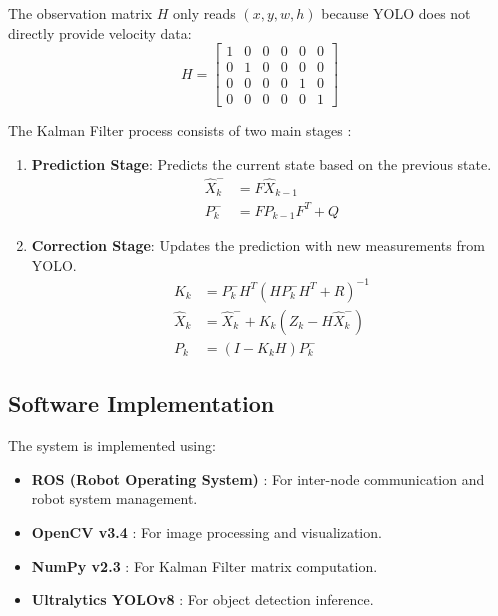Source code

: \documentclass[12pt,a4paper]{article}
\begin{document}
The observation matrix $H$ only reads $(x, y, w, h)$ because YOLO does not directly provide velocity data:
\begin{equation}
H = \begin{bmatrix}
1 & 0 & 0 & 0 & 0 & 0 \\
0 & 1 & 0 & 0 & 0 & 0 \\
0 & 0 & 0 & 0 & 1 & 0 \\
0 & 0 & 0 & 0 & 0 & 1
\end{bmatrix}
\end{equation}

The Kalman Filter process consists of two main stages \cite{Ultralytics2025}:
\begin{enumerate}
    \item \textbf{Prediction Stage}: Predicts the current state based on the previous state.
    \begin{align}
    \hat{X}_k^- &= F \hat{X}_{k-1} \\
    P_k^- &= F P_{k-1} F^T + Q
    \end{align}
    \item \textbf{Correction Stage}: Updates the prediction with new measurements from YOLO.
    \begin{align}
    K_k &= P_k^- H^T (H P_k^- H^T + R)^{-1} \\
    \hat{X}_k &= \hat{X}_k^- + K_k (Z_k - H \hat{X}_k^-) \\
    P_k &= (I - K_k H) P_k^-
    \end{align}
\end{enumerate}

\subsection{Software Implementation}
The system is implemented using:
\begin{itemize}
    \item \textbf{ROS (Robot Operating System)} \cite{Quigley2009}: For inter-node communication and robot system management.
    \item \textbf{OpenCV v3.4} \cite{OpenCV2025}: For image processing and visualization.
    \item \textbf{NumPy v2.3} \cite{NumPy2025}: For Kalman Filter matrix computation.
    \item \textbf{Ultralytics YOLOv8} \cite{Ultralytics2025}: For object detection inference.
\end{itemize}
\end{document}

---

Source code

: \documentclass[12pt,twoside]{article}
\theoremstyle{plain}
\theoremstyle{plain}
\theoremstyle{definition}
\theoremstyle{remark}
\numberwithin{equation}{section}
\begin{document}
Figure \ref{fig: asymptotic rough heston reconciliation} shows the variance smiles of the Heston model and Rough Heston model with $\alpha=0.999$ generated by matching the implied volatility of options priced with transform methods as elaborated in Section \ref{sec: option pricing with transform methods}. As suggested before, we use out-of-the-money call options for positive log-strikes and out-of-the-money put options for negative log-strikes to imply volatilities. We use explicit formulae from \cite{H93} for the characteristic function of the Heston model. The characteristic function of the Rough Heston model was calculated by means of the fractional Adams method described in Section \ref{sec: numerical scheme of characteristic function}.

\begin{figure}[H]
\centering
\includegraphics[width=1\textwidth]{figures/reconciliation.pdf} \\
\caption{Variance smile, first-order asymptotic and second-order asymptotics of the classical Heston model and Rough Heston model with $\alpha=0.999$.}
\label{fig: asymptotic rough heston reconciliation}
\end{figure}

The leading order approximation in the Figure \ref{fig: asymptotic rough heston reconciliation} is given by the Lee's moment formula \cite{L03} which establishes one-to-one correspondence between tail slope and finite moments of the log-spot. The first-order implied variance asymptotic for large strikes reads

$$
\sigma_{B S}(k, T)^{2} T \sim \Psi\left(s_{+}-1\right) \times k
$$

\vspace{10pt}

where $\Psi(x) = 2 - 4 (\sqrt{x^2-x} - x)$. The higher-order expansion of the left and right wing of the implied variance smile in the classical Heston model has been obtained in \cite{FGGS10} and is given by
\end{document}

Exercise prompt
Only the lines containing "classical" are needed; copy each of them from the data.

Answer box
\caption{Variance smile, first-order asymptotic and second-order asymptotics of the classical Heston model and Rough Heston model with $\alpha=0.999$.}
where $\Psi(x) = 2 - 4 (\sqrt{x^2-x} - x)$. The higher-order expansion of the left and right wing of the implied variance smile in the classical Heston model has been obtained in \cite{FGGS10} and is given by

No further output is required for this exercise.